Only the pictures are to be dropped; the rest of the data below is to be duplicated exactly.

Start of Exercise inputs

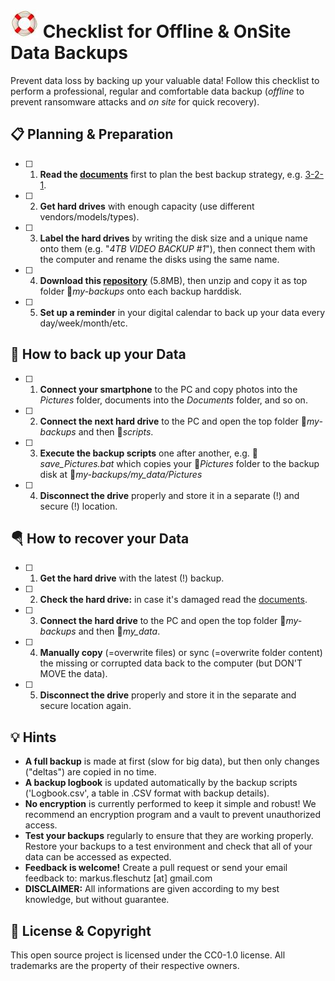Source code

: ![image](folder.jpg) Checklist for Offline & OnSite Data Backups
================================================================
Prevent data loss by backing up your valuable data! Follow this checklist to perform a professional, regular and comfortable data backup (*offline* to prevent ransomware attacks and *on site* for quick recovery).

📋 Planning & Preparation
--------------------------
- [ ] 1. **Read the [documents](docs/)** first to plan the best backup strategy, e.g. [3-2-1](docs/3-2-1_Backup_Strategy.md).
- [ ] 2. **Get hard drives** with enough capacity (use different vendors/models/types).
- [ ] 3. **Label the hard drives** by writing the disk size and a unique name onto them (e.g. "*4TB VIDEO BACKUP #1*"), then connect them with the computer and rename the disks using the same name.
- [ ] 4. **Download this [repository](https://github.com/fleschutz/my-backups/archive/refs/tags/v0.2.zip)** (5.8MB), then unzip and copy it as top folder 📁*my-backups* onto each backup harddisk.
- [ ] 5. **Set up a reminder** in your digital calendar to back up your data every day/week/month/etc.

💾 How to back up your Data
----------------------------
- [ ] 1. **Connect your smartphone** to the PC and copy photos into the *Pictures* folder, documents into the *Documents* folder, and so on.
- [ ] 2. **Connect the next hard drive** to the PC and open the top folder 📁*my-backups* and then 📁*scripts*.
- [ ] 3. **Execute the backup scripts** one after another, e.g. 📄*save_Pictures.bat* which copies your 📁*Pictures* folder to the backup disk at 📁*my-backups/my_data/Pictures*
- [ ] 4. **Disconnect the drive** properly and store it in a separate (!) and secure (!) location.

🪂 How to recover your Data
---------------------------
- [ ] 1. **Get the hard drive** with the latest (!) backup.
- [ ] 2. **Check the hard drive:** in case it's damaged read the [documents](docs/).
- [ ] 3. **Connect the hard drive** to the PC and open the top folder 📁*my-backups* and then 📁*my_data*.
- [ ] 4. **Manually copy** (=overwrite files) or sync (=overwrite folder content) the missing or corrupted data back to the computer (but DON'T MOVE the data).
- [ ] 5. **Disconnect the drive** properly and store it in the separate and secure location again.

💡 Hints
--------
* **A full backup** is made at first (slow for big data), but then only changes ("deltas") are copied in no time.
* **A backup logbook** is updated automatically by the backup scripts ('Logbook.csv', a table in .CSV format with backup details).
* **No encryption** is currently performed to keep it simple and robust! We recommend an encryption program and a vault to prevent unauthorized access.
* **Test your backups** regularly to ensure that they are working properly. Restore your backups to a test environment and check that all of your data can be accessed as expected.
* **Feedback is welcome!** Create a pull request or send your email feedback to: markus.fleschutz [at] gmail.com
* **DISCLAIMER:** All informations are given according to my best knowledge, but without guarantee.

🤝 License & Copyright
-----------------------
This open source project is licensed under the CC0-1.0 license. All trademarks are the property of their respective owners.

End of Exercise inputs

_Answer for this exercise_
Source code

: ![image](folder.jpg) Checklist for Offline & OnSite Data Backups
================================================================
Prevent data loss by backing up your valuable data! Follow this checklist to perform a professional, regular and comfortable data backup (*offline* to prevent ransomware attacks and *on site* for quick recovery).

📋 Planning & Preparation
--------------------------
- [ ] 1. **Read the [documents](docs/)** first to plan the best backup strategy, e.g. [3-2-1](docs/3-2-1_Backup_Strategy.md).
- [ ] 2. **Get hard drives** with enough capacity (use different vendors/models/types).
- [ ] 3. **Label the hard drives** by writing the disk size and a unique name onto them (e.g. "*4TB VIDEO BACKUP #1*"), then connect them with the computer and rename the disks using the same name.
- [ ] 4. **Download this [repository](https://github.com/fleschutz/my-backups/archive/refs/tags/v0.2.zip)** (5.8MB), then unzip and copy it as top folder 📁*my-backups* onto each backup harddisk.
- [ ] 5. **Set up a reminder** in your digital calendar to back up your data every day/week/month/etc.

💾 How to back up your Data
----------------------------
- [ ] 1. **Connect your smartphone** to the PC and copy photos into the *Pictures* folder, documents into the *Documents* folder, and so on.
- [ ] 2. **Connect the next hard drive** to the PC and open the top folder 📁*my-backups* and then 📁*scripts*.
- [ ] 3. **Execute the backup scripts** one after another, e.g. 📄*save_Pictures.bat* which copies your 📁*Pictures* folder to the backup disk at 📁*my-backups/my_data/Pictures*
- [ ] 4. **Disconnect the drive** properly and store it in a separate (!) and secure (!) location.

🪂 How to recover your Data
---------------------------
- [ ] 1. **Get the hard drive** with the latest (!) backup.
- [ ] 2. **Check the hard drive:** in case it's damaged read the [documents](docs/).
- [ ] 3. **Connect the hard drive** to the PC and open the top folder 📁*my-backups* and then 📁*my_data*.
- [ ] 4. **Manually copy** (=overwrite files) or sync (=overwrite folder content) the missing or corrupted data back to the computer (but DON'T MOVE the data).
- [ ] 5. **Disconnect the drive** properly and store it in the separate and secure location again.

💡 Hints
--------
* **A full backup** is made at first (slow for big data), but then only changes ("deltas") are copied in no time.
* **A backup logbook** is updated automatically by the backup scripts ('Logbook.csv', a table in .CSV format with backup details).
* **No encryption** is currently performed to keep it simple and robust! We recommend an encryption program and a vault to prevent unauthorized access.
* **Test your backups** regularly to ensure that they are working properly. Restore your backups to a test environment and check that all of your data can be accessed as expected.
* **Feedback is welcome!** Create a pull request or send your email feedback to: markus.fleschutz [at] gmail.com
* **DISCLAIMER:** All informations are given according to my best knowledge, but without guarantee.

🤝 License & Copyright
-----------------------
This open source project is licensed under the CC0-1.0 license. All trademarks are the property of their respective owners.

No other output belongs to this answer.